Child Development Need
Respond to the comments of 3 students below. Each Response must be exactly 100 words.
Each response is to be specific to the original post of the individual to whom you are responding (in other words, you cannot post the same thing for each response). Each response should be a thoughtful reflection of the original post. In other words, simply saying “good idea” is not sufficient. Your replies should incorporate terminology and details from the readings and presentation.
Tips: Be sure to…
- be supportive and affirming in your responses
- individualize each response
- make sure your replies are consistent with the course material (readings and presentation)
Student #1 Comment: Response must be exactly 100 words.
Playing is essential to development because it contributes to the cognitive, physical, social emotional well being of children. This allows children to use their creativity while developing their imagination, dexterity and physical cognitive and emotional strength. Playing is important because it promotes healthy brain development. When a child play natures relationship with onself and others and they are developing different skills that would help in their developmental journey. Playing also allows children to make their own decision making, spontaneity play, test new ideas, and express feelings. Free play is unstructured play that encourages children to edplore and design their own games. Pretend play requires a child to imagine scenarios and then act them out. Playing also help promote parent or family involvement, building relationships between parents or caregivers and peers.
Student #2 Comment: Response must be exactly 100 words.
Play is a very important part of a child’s development. They learn as they play. Three benefits of play for young children are development of language skills, resilience and social skills.
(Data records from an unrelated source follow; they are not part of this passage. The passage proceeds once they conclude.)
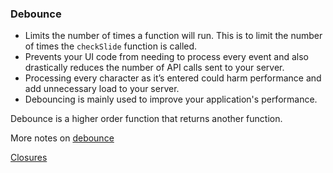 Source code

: ### Debounce

- Limits the number of times a function will run. This is to limit the number of times the `checkSlide` function is called. 
- Prevents your UI code from needing to process every event and also drastically reduces the number of API calls sent to your server.
- Processing every character as it’s entered could harm performance and add unnecessary load to your server.
- Debouncing is mainly used to improve your application's performance.

Debounce is a higher order function that returns another function.

More notes on [debounce](https://levelup.gitconnected.com/debounce-in-javascript-improve-your-applications-performance-5b01855e086)


[Closures](https://medium.freecodecamp.org/lets-learn-javascript-closures-66feb44f6a44) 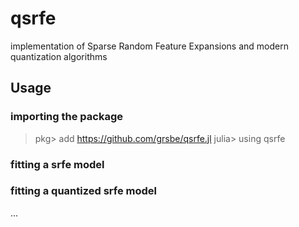 # qsrfe

implementation of Sparse Random Feature Expansions and modern quantization algorithms

## Usage

### importing the package

> pkg> add <https://github.com/grsbe/qsrfe.jl>
> julia> using qsrfe

### fitting a srfe model

### fitting a quantized srfe model

...
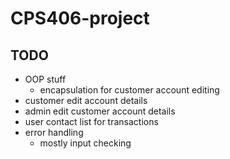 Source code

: # CPS406-project

## TODO

- OOP stuff
  - encapsulation for customer account editing
- customer edit account details
- admin edit customer account details
- user contact list for transactions
- error handling
  - mostly input checking
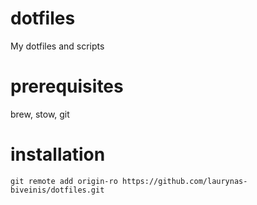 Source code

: # dotfiles
My dotfiles and scripts

# prerequisites
brew, stow, git

# installation
`git remote add origin-ro https://github.com/laurynas-biveinis/dotfiles.git`
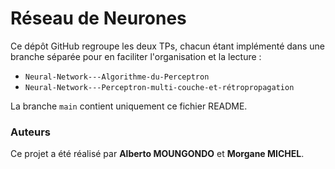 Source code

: # Réseau de Neurones 

Ce dépôt GitHub regroupe les deux TPs, chacun étant implémenté dans une branche séparée pour en faciliter l'organisation et la lecture :
- `Neural-Network---Algorithme-du-Perceptron` 
- `Neural-Network---Perceptron-multi-couche-et-rétropropagation` 

La branche `main` contient uniquement ce fichier README. 

### Auteurs
Ce projet a été réalisé  par **Alberto MOUNGONDO**  et **Morgane MICHEL**.

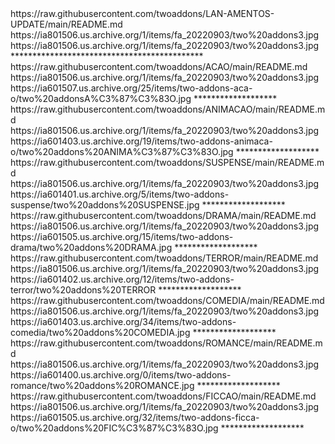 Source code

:<item>
<title>[I][COLOR indigo][/COLOR][B][COLOR white] LANÇAMENTOS 2022 [/COLOR][B][COLOR white]  [/COLOR][/B][COLOR indigo]***[/COLOR][/I]</title>
<externallink>https://raw.githubusercontent.com/twoaddons/LAN-AMENTOS-UPDATE/main/README.md</externallink>
<thumbnail>https://ia801506.us.archive.org/1/items/fa_20220903/two%20addons3.jpg</thumbnail>
<fanart>https://ia801506.us.archive.org/1/items/fa_20220903/two%20addons3.jpg</fanart>
<info></info>
</item> 
********************************************

<item>
<title>[I][COLOR indigo][/COLOR][B][COLOR white] AÇÃO [/COLOR][B][COLOR white]  [/COLOR][/B][COLOR indigo]***[/COLOR][/I]</title>
<externallink>https://raw.githubusercontent.com/twoaddons/ACAO/main/README.md</externallink>
<thumbnail>https://ia801506.us.archive.org/1/items/fa_20220903/two%20addons3.jpg</thumbnail>
<fanart>https://ia601507.us.archive.org/25/items/two-addons-aca-o/two%20addonsA%C3%87%C3%83O.jpg</fanart>
<info></info>
</item> 
*******************
<item>
<title>[I][COLOR indigo][/COLOR][B][COLOR white] ANIMAÇÃO [/COLOR][B][COLOR white]  [/COLOR][/B][COLOR indigo]***[/COLOR][/I]</title>
<link></link>
<externallink>https://raw.githubusercontent.com/twoaddons/ANIMACAO/main/README.md</externallink>
<thumbnail>https://ia801506.us.archive.org/1/items/fa_20220903/two%20addons3.jpg</thumbnail>
<fanart>https://ia601403.us.archive.org/19/items/two-addons-animaca-o/two%20addons%20ANIMA%C3%87%C3%83O.jpg</fanart>
<info></info>
</item> 
*******************

<item>
<title>[I][COLOR indigo][/COLOR][B][COLOR white] SUSPENSE [/COLOR][B][COLOR white]  [/COLOR][/B][COLOR indigo]***[/COLOR][/I]</title>
<link></link>
<externallink>https://raw.githubusercontent.com/twoaddons/SUSPENSE/main/README.md</externallink>
<thumbnail>https://ia801506.us.archive.org/1/items/fa_20220903/two%20addons3.jpg</thumbnail>
<fanart>https://ia601401.us.archive.org/5/items/two-addons-suspense/two%20addons%20SUSPENSE.jpg</fanart>
<info></info>
</item> 
*******************

<item>
<title>[I][COLOR indigo][/COLOR][B][COLOR white] DRAMA [/COLOR][B][COLOR white]  [/COLOR][/B][COLOR indigo]***[/COLOR][/I]</title>
<link></link>
<externallink>https://raw.githubusercontent.com/twoaddons/DRAMA/main/README.md</externallink>
<thumbnail>https://ia801506.us.archive.org/1/items/fa_20220903/two%20addons3.jpg</thumbnail>
<fanart>https://ia601505.us.archive.org/15/items/two-addons-drama/two%20addons%20DRAMA.jpg</fanart>
<info></info>
</item> 
******************* 

<item>
<title>[I][COLOR indigo][/COLOR][B][COLOR white] TERROR [/COLOR][B][COLOR white] [/COLOR][/B][COLOR indigo]***[/COLOR][/I]</title>
<link></link>
<externallink>https://raw.githubusercontent.com/twoaddons/TERROR/main/README.md</externallink>
<thumbnail>https://ia801506.us.archive.org/1/items/fa_20220903/two%20addons3.jpg</thumbnail>
<fanart>https://ia601402.us.archive.org/12/items/two-addons-terror/two%20addons%20TERROR</fanart>
<info></info>
</item> 
******************* 

<item>
<title>[I][COLOR indigo][/COLOR][B][COLOR white]COMEDIA [/COLOR][B][COLOR white] [/COLOR][/B][COLOR indigo]***[/COLOR][/I]</title>
<link></link>
<externallink>https://raw.githubusercontent.com/twoaddons/COMEDIA/main/README.md</externallink>
<thumbnail>https://ia801506.us.archive.org/1/items/fa_20220903/two%20addons3.jpg</thumbnail>
<fanart>https://ia601403.us.archive.org/34/items/two-addons-comedia/two%20addons%20COMEDIA.jpg</fanart>
<info></info>
</item> 
*******************

<item>
<title>[I][COLOR indigo][/COLOR][B][COLOR white] ROMANCE [/COLOR][B][COLOR white]  [/COLOR][/B][COLOR indigo]***[/COLOR][/I]</title>
<link></link>
<externallink>https://raw.githubusercontent.com/twoaddons/ROMANCE/main/README.md</externallink>
<thumbnail>https://ia801506.us.archive.org/1/items/fa_20220903/two%20addons3.jpg</thumbnail>
<fanart>https://ia601400.us.archive.org/0/items/two-addons-romance/two%20addons%20ROMANCE.jpg</fanart>
<info></info>
</item> 
*******************

<item>
<title>[I][COLOR indigo][/COLOR][B][COLOR white] FICÇÃO [/COLOR][B][COLOR white]  [/COLOR][/B][COLOR indigo]***[/COLOR][/I]</title>
<link></link>
<externallink>https://raw.githubusercontent.com/twoaddons/FICCAO/main/README.md</externallink>
<thumbnail>https://ia801506.us.archive.org/1/items/fa_20220903/two%20addons3.jpg</thumbnail>
<fanart>https://ia601505.us.archive.org/32/items/two-addons-ficca-o/two%20addons%20FIC%C3%87%C3%83O.jpg</fanart>
<info></info>
</item> 
*******************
As children play dress up and take part in dramatic play, they are increasing their language skills. They are basically composing a story line and acting it out with their peers. They communicate the roles with each other, cooperate as they agree to the script and learn to compromise by accepting differences. Also, when they play doctor, they will use terms they have heard in the doctor’s office and introduce new words to each other.
While learning to ride a bike a child may struggle with keeping their feet on the pedals. I’ve personally seen it myself. As they keep trying, they build resilience and determination to succeed. Once they reach their goal, they feel accomplished. This will help them in their future struggles and will teach them to keep trying until they succeed. Also, as they build structures with wooden blocks, they use their imagination and creativity.
When children interact with other children while playing, they are building their social skills. They learn about turn-taking and sharing. They learn to listen to each other and build respect for other people’s ideas, feelings and knowledge. Establishing relationships with each other and the teacher is important for the children to feel like they belong in the classroom and builds community. In addition, they begin to understand that other people may have different values than themselves and that it’s ok.
Student #3 Comment: Response must be exactly 100 words.
Children’s play promotes positive benefits to the children’s physical and cognitive development. Children learn as they play and interact in the environment. They should have enough time to play and engage in their spontaneous play throughout the day. While they engage in their spontaneous play children acquired many skills needed that enhances their development. Through play they attain skills like language and communication skills, learn to socialize with other children, emotional development, and small and large skills. These are just some of the skills they attain during play.
Children learn best by doing hands on explorations. When children have enough opportunities to engage in their own make believe play their creating roles, setting rules, assigning others their roles, or following other children’s orders. Not only are their expanding their imagination but their critical thinking skills as well. Sometimes conflicts arise with other children and they have to learn to resolve their differences and come up with some solutions to their disagreements.
Play enhances social interactions with other children as well. As they interact with others in the classroom, they’re also learning how to share their space and materials. They learn how to cooperate with others and share their ideas. They also learn how to create and explore. This also leads into increasing their language development.
They also expand their language and communications skills as the children play with other children or engage in conversations with the teachers. For example, as children are playing in the block area, they may be working together in constructing a building. As their engaging while building with blocks they’re also engaging in conversations on how many blocks should they use or how tall they might want their building. As children engage with each other is a great way for them to expand their vocabulary skills and language.
According to Eliason C., & Jenkins L., (2016), “According to the work of Piaget (1952), play allows children to construct knowledge through assimilation, acquiring information through experiences, as well as through accommodation or modification of an existing point of view because information cannot be integrated into a particular scheme of understanding.” (p.20). As children are playing their constructing their sense of understanding and learning new knowledge. The more they have these experiences the more knowledge will they acquired.